Since the $e_n$ are orthonormal,

\[ \|p_N\|^2=\sum_{n=1}^{N}|\langle f,e_n\rangle|^2. \]

Letting $N\to\infty$ gives the result.

27.4 Definition: Hilbert basis

An orthonormal sequence $\{e_n\}$ is a Hilbert basis, or complete orthonormal basis, if every $f\in\mathcal{H}$ can be written as

\[ f=\sum_{n=1}^{\infty}\langle f,e_n\rangle e_n \]

with convergence in the Hilbert space norm.

27.5 Theorem: Parseval identity

If $\{e_n\}$ is a Hilbert basis for $\mathcal{H}$, then

\[ \|f\|^2=\sum_{n=1}^{\infty}|\langle f,e_n\rangle|^2. \]

27.6 Example: Fourier basis

In $L^2[-\pi,\pi]$, the functions

\[ e_k(x)=\frac{1}{\sqrt{2\pi}}e^{ikx}, \qquad k\in\mathbb{Z}, \]

form an orthonormal basis. The Fourier coefficient of $f$ is

\[ \widehat f(k)= \langle f,e_k\rangle = \frac{1}{\sqrt{2\pi}} \int_{-\pi}^{\pi}f(x)e^{-ikx}\,dx. \]

Thus Fourier series are coordinate expansions in a Hilbert space.

28 Riesz representation theorem

The dual space of a finite-dimensional inner product space is naturally identified with the original space. The same remains true in Hilbert spaces if we restrict to continuous linear functionals.

28.1 Definition: bounded linear functional

Let $\mathcal{H}$ be a Hilbert space. A linear functional

\[ L:\mathcal{H}\to \mathbb{R} \quad\text{or}\quad L:\mathcal{H}\to \mathbb{C} \]

is bounded if there exists $C>0$ such that

\[ |L(f)|\le C\|f\| \]

for all $f\in\mathcal{H}$.

28.2 Theorem: Riesz representation theorem

Let $\mathcal{H}$ be a Hilbert space.
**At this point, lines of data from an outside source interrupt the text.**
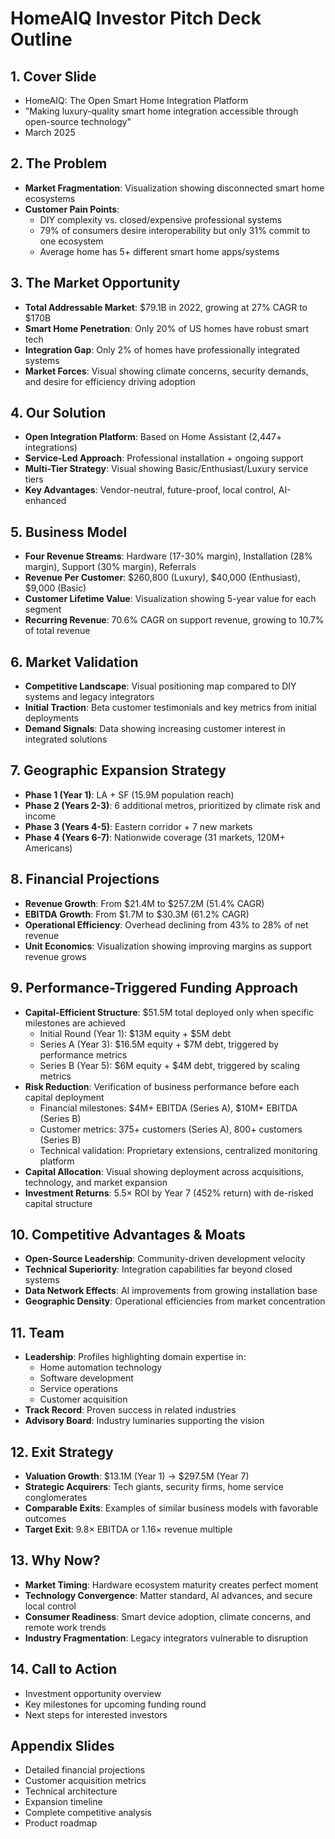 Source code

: # HomeAIQ Investor Pitch Deck Outline

## 1. Cover Slide
- HomeAIQ: The Open Smart Home Integration Platform
- "Making luxury-quality smart home integration accessible through open-source technology"
- March 2025

## 2. The Problem
- **Market Fragmentation**: Visualization showing disconnected smart home ecosystems
- **Customer Pain Points**: 
  - DIY complexity vs. closed/expensive professional systems
  - 79% of consumers desire interoperability but only 31% commit to one ecosystem
  - Average home has 5+ different smart home apps/systems

## 3. The Market Opportunity
- **Total Addressable Market**: $79.1B in 2022, growing at 27% CAGR to $170B
- **Smart Home Penetration**: Only 20% of US homes have robust smart tech
- **Integration Gap**: Only 2% of homes have professionally integrated systems
- **Market Forces**: Visual showing climate concerns, security demands, and desire for efficiency driving adoption

## 4. Our Solution
- **Open Integration Platform**: Based on Home Assistant (2,447+ integrations)
- **Service-Led Approach**: Professional installation + ongoing support
- **Multi-Tier Strategy**: Visual showing Basic/Enthusiast/Luxury service tiers
- **Key Advantages**: Vendor-neutral, future-proof, local control, AI-enhanced

## 5. Business Model
- **Four Revenue Streams**: Hardware (17-30% margin), Installation (28% margin), Support (30% margin), Referrals
- **Revenue Per Customer**: $260,800 (Luxury), $40,000 (Enthusiast), $9,000 (Basic)
- **Customer Lifetime Value**: Visualization showing 5-year value for each segment
- **Recurring Revenue**: 70.6% CAGR on support revenue, growing to 10.7% of total revenue

## 6. Market Validation
- **Competitive Landscape**: Visual positioning map compared to DIY systems and legacy integrators
- **Initial Traction**: Beta customer testimonials and key metrics from initial deployments
- **Demand Signals**: Data showing increasing customer interest in integrated solutions

## 7. Geographic Expansion Strategy
- **Phase 1 (Year 1)**: LA + SF (15.9M population reach)
- **Phase 2 (Years 2-3)**: 6 additional metros, prioritized by climate risk and income
- **Phase 3 (Years 4-5)**: Eastern corridor + 7 new markets
- **Phase 4 (Years 6-7)**: Nationwide coverage (31 markets, 120M+ Americans)

## 8. Financial Projections
- **Revenue Growth**: From $21.4M to $257.2M (51.4% CAGR)
- **EBITDA Growth**: From $1.7M to $30.3M (61.2% CAGR)
- **Operational Efficiency**: Overhead declining from 43% to 28% of net revenue
- **Unit Economics**: Visualization showing improving margins as support revenue grows

## 9. Performance-Triggered Funding Approach
- **Capital-Efficient Structure**: $51.5M total deployed only when specific milestones are achieved
  - Initial Round (Year 1): $13M equity + $5M debt
  - Series A (Year 3): $16.5M equity + $7M debt, triggered by performance metrics
  - Series B (Year 5): $6M equity + $4M debt, triggered by scaling metrics
- **Risk Reduction**: Verification of business performance before each capital deployment
  - Financial milestones: $4M+ EBITDA (Series A), $10M+ EBITDA (Series B)
  - Customer metrics: 375+ customers (Series A), 800+ customers (Series B)
  - Technical validation: Proprietary extensions, centralized monitoring platform
- **Capital Allocation**: Visual showing deployment across acquisitions, technology, and market expansion
- **Investment Returns**: 5.5× ROI by Year 7 (452% return) with de-risked capital structure

## 10. Competitive Advantages & Moats
- **Open-Source Leadership**: Community-driven development velocity
- **Technical Superiority**: Integration capabilities far beyond closed systems
- **Data Network Effects**: AI improvements from growing installation base
- **Geographic Density**: Operational efficiencies from market concentration

## 11. Team
- **Leadership**: Profiles highlighting domain expertise in:
  - Home automation technology
  - Software development
  - Service operations
  - Customer acquisition
- **Track Record**: Proven success in related industries
- **Advisory Board**: Industry luminaries supporting the vision

## 12. Exit Strategy
- **Valuation Growth**: $13.1M (Year 1) → $297.5M (Year 7)
- **Strategic Acquirers**: Tech giants, security firms, home service conglomerates
- **Comparable Exits**: Examples of similar business models with favorable outcomes
- **Target Exit**: 9.8× EBITDA or 1.16× revenue multiple

## 13. Why Now?
- **Market Timing**: Hardware ecosystem maturity creates perfect moment
- **Technology Convergence**: Matter standard, AI advances, and secure local control
- **Consumer Readiness**: Smart device adoption, climate concerns, and remote work trends
- **Industry Fragmentation**: Legacy integrators vulnerable to disruption

## 14. Call to Action
- Investment opportunity overview
- Key milestones for upcoming funding round
- Next steps for interested investors

## Appendix Slides
- Detailed financial projections
- Customer acquisition metrics
- Technical architecture
- Expansion timeline
- Complete competitive analysis
- Product roadmap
For every bounded linear functional $L$ on $\mathcal{H}$, there exists a unique vector $g\in\mathcal{H}$ such that

\[ L(f)=\langle f,g\rangle \]

for all $f\in\mathcal{H}$.

Proof idea

If $L=0$, take $g=0$. Otherwise, $\ker L$ is a closed subspace of $\mathcal{H}$. Choose a unit vector

\[ u\in(\ker L)^\perp. \]

Every $f\in\mathcal{H}$ decomposes as

\[ f=w+\alpha u, \qquad w\in\ker L. \]

Then $L(f)=\alpha L(u)$, and $\alpha=\langle f,u\rangle$. Therefore

\[ L(f)=\langle f,\overline{L(u)}u\rangle \]

under the convention that the inner product is linear in the first variable. Uniqueness follows by testing the difference of two representing vectors against itself.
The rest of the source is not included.